1.) The temple from “Prometheus” was originally going to be in “Alien”

When Scott and his team first set off to make “Alien,” the egg chamber where John Hurt’s character Kane is infected was supposed to be in a temple separate from the crashed spaceship. In the original screenplay by Dan O’Bannon and Ronald Shusset, the crew lands on the planet and investigates the Space Jockey’s ship, discovering a triangular shape etched in to the vessel’s walls by hand. As the crew begins to explore the planet, they spot the the pyramid, but ignore that the wall etchings were a warning rather than directions. Then 20th Century Fox cut the budget, so the egg chamber had to be built on the same set as the derelict spacecraft’s control room.

Now in “Prometheus,” Scott finally got his temple. It’s an interesting comparison in plot development that “Prometheus” is all about chasing a race that possibly created mankind across the galaxy based on cave drawings and winding up at a temple where horrible dangers may be waiting (which, we totally know it is).


2.) Hieroglyphics played a key role in the original screenplay

In losing the temple set, the film also lost the element from O’Bannon and Shusett’s draft where the evolution of the alien is presented to the crew in the form of hieroglyphics on the temple walls. The description shows the cycle of egg/squid/monster, and the crew don’t put the pieces together until they encounter the full grown xenomorph. They also eventually realize that if the monster has its way, they will transformed by the creature in to eggs, starting the cycle over again for the next victims who come across their craft.

Ridley Scott filmed the scene that shows Ripley finding the creature’s nest in the bowels of the Nostromo, where her crew members are being transformed, but later cut it for the theatrical release.

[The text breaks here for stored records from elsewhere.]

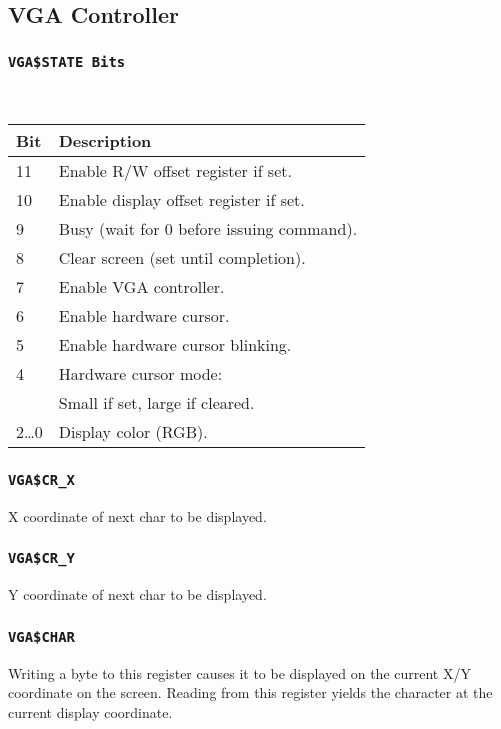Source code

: \documentclass{leaflet}
\begin{document}
  \subsection{VGA Controller}
   \subsubsection{\texttt{VGA\$STATE Bits}}
~
\vspace*{-4mm}
    \begin{center}
     \begin{longtable}{|l|l|}
      \hline
      Bit&Description\\
      \hline
      \hline
      11&Enable R/W offset register if set.\\
      10&Enable display offset register if set.\\
      9&Busy (wait for 0 before issuing command).\\
      8&Clear screen (set until completion).\\
      7&Enable VGA controller.\\
      6&Enable hardware cursor.\\
      5&Enable hardware cursor blinking.\\
      4&Hardware cursor mode:\\
       &Small if set, large if cleared.\\
      2\dots 0&Display color (RGB).\\
      \hline
     \end{longtable}
    \end{center}
\vspace*{-15mm}
   \subsubsection{\texttt{VGA\$CR\_X}}
    X coordinate of next char to be displayed.
\vspace*{-8mm}
   \subsubsection{\texttt{VGA\$CR\_Y}}
    Y coordinate of next char to be displayed.
\vspace*{-8mm}
   \subsubsection{\texttt{VGA\$CHAR}}
    Writing a byte to this register causes it to be displayed on the current
    X/Y coordinate on the screen. Reading from this register yields the 
    character at the current display coordinate.
\vspace*{-5mm}
\end{document}
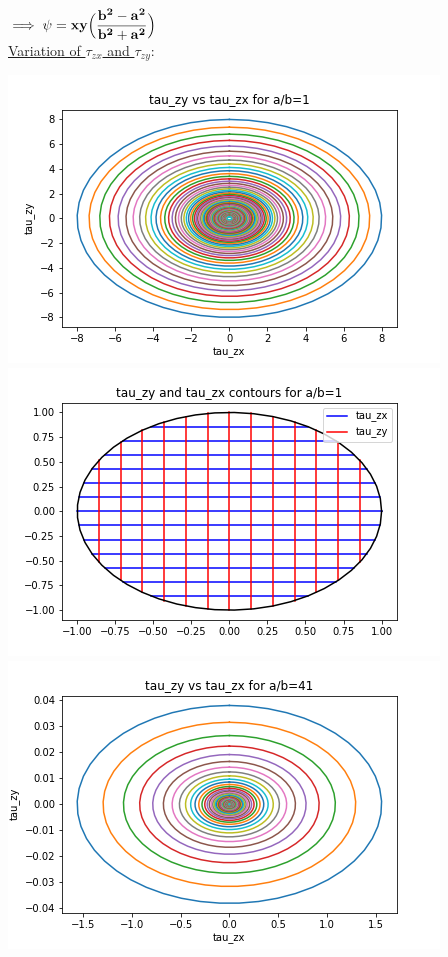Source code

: \documentclass{article}
\begin{document}
\noindent $\implies \mathbf{\psi=xy\Big{(}\dfrac{b^2-a^2}{b^2+a^2}\Big{)}}$\\


\noindent \underline{Variation of $\tau_{zx}$ and $\tau_{zy}$}:\\

\begin{center}

\includegraphics[scale=1]{AE238_A3_1.png}\\
\newpage
\includegraphics[scale=1]{AE238_A3_3.png}\\
\bigbreak
\includegraphics[scale=1]{AE238_A3_2.png}\\


\end{center}
\end{document}
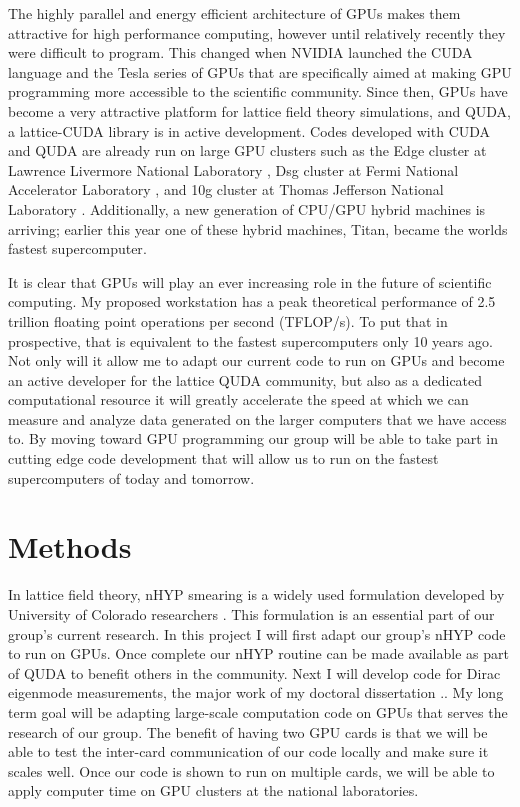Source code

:\documentclass[11pt]{article}
\begin{document}
 The highly parallel and energy efficient architecture of GPUs makes them attractive for high performance computing, however until relatively recently they were difficult to program.
 This changed when NVIDIA launched the CUDA language and the Tesla series of GPUs that are specifically aimed at making GPU programming more accessible to the scientific community.
  Since then, GPUs have become a very attractive platform for lattice field theory simulations, and QUDA, a lattice-CUDA library \cite{QUDA1,QUDA2,QUDA3} is in active development.
   Codes developed with CUDA and QUDA are already run on large GPU clusters such as the Edge cluster at Lawrence Livermore National Laboratory \cite{Edge}, Dsg cluster at Fermi National Accelerator Laboratory \cite{Dsg}, and 10g cluster at Thomas Jefferson National Laboratory \cite{10g}.
   Additionally, a new generation of CPU/GPU hybrid machines is arriving; earlier this year one of these hybrid machines, Titan, became the worlds fastest supercomputer\cite{Titan}.

  It is clear that GPUs will play an ever increasing role in the future of scientific computing.
  My proposed workstation has a peak theoretical performance of 2.5 trillion floating point operations per second (TFLOP/s).
  To put that in prospective, that is equivalent to the fastest supercomputers only 10 years ago.
  Not only will it allow me to adapt our current code to run on GPUs and become an active developer for the lattice QUDA community, but also as a dedicated computational resource it will greatly accelerate the speed at which we can measure and analyze data generated on the larger computers that we have access to.
  By moving toward GPU programming our group will be able to take part in cutting edge code development that will allow us to run on the fastest supercomputers of today and tomorrow.
    
   \section*{Methods} %
  In lattice field theory, nHYP smearing is a widely used formulation developed by University of Colorado researchers \cite{nHYP1,nHYP2,nHYP3}.
  This formulation is an essential part of our group's current research.
  In this project I will first adapt our group's nHYP code to run on GPUs.
  Once complete our nHYP routine can be made available as part of QUDA to benefit others in the community.
  Next I will develop code for Dirac eigenmode measurements, the major work of my doctoral dissertation \cite{paper1, paper2, paper3}..
  My long term goal will be adapting large-scale computation code on GPUs that serves the research of our group.
 The benefit of having two GPU cards is that we will be able to test the inter-card communication of our code locally and make sure it scales well.
  Once our code is shown to run on multiple cards, we will be able to apply computer time on GPU clusters at the national laboratories.
    
\end{document}
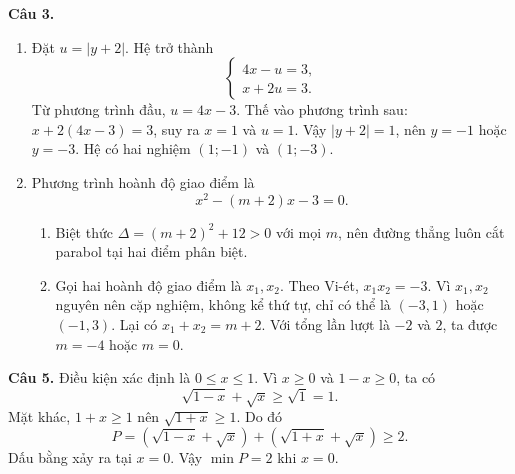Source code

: \documentclass[12pt,a4paper]{article}
\begin{document}
\textbf{Câu 3.}
\begin{enumerate}[label=\arabic*)]
  \item Đặt $u=|y+2|$. Hệ trở thành
  \[
  \begin{cases}4x-u=3,\\x+2u=3.\end{cases}
  \]
  Từ phương trình đầu, $u=4x-3$. Thế vào phương trình sau: $x+2(4x-3)=3$, suy ra $x=1$ và $u=1$. Vậy $|y+2|=1$, nên $y=-1$ hoặc $y=-3$. Hệ có hai nghiệm $(1;-1)$ và $(1;-3)$.
  \item Phương trình hoành độ giao điểm là
  \[
  x^2-(m+2)x-3=0.
  \]
  \begin{enumerate}[label=\alph*)]
    \item Biệt thức $\Delta=(m+2)^2+12>0$ với mọi $m$, nên đường thẳng luôn cắt parabol tại hai điểm phân biệt.
    \item Gọi hai hoành độ giao điểm là $x_1,x_2$. Theo Vi-ét, $x_1x_2=-3$. Vì $x_1,x_2$ nguyên nên cặp nghiệm, không kể thứ tự, chỉ có thể là $(-3,1)$ hoặc $(-1,3)$. Lại có $x_1+x_2=m+2$. Với tổng lần lượt là $-2$ và $2$, ta được $m=-4$ hoặc $m=0$.
  \end{enumerate}
\end{enumerate}

\textbf{Câu 5.} Điều kiện xác định là $0\le x\le1$. Vì $x\ge0$ và $1-x\ge0$, ta có
\[
\sqrt{1-x}+\sqrt{x}\ge\sqrt{1}=1.
\]
Mặt khác, $1+x\ge1$ nên $\sqrt{1+x}\ge1$. Do đó
\[
P=(\sqrt{1-x}+\sqrt{x})+(\sqrt{1+x}+\sqrt{x})\ge2.
\]
Dấu bằng xảy ra tại $x=0$. Vậy $\min P=2$ khi $x=0$.
\end{document}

It’s significant that in the trailer for “Prometheus,” there are hieroglyphics in the temple that depict a creature that looks like H.R. Giger’s alien. It’s almost as if Scott and his writers liked the idea of explorers ignoring the blueprint of their own destruction sitting right in front of them so much that that had to resurrect the juxtaposition 33 years later. Now we’ll get the chance see if the characters are smart enough to figure it out. Anyone want to talk about the odds of that?


3.) Ripley was originally going to be a guy

Horror films have a pretty steady (and appalling) track record for their depictions of women being sexually victimized, but there was something about the string of movies in the later 1970’s that lit a fire under Dan O’Bannon. “Alien” was to be the exact opposite, with an entire male crew encountering a menace that violates its victims orally and impregnates its host, non-biased of gender. When 20th Century Fox brought in Walter Hill and David Giler to re-write the screenplay, they changed the cast around so that there would be both ethnic and gender diversity. In the end, while Ripley is the last member of the crew standing (albeit, after being chased around in her undies), Lambert (played by Veronica Cartwright) is the only one of the creature’s victim’s who ends up stripped and hanging from the ceiling, which defeats the original thesis. Even so, “Alien” and its sequel became praised for their depictions of Ripley as the ultimate sci-fi female protagonist.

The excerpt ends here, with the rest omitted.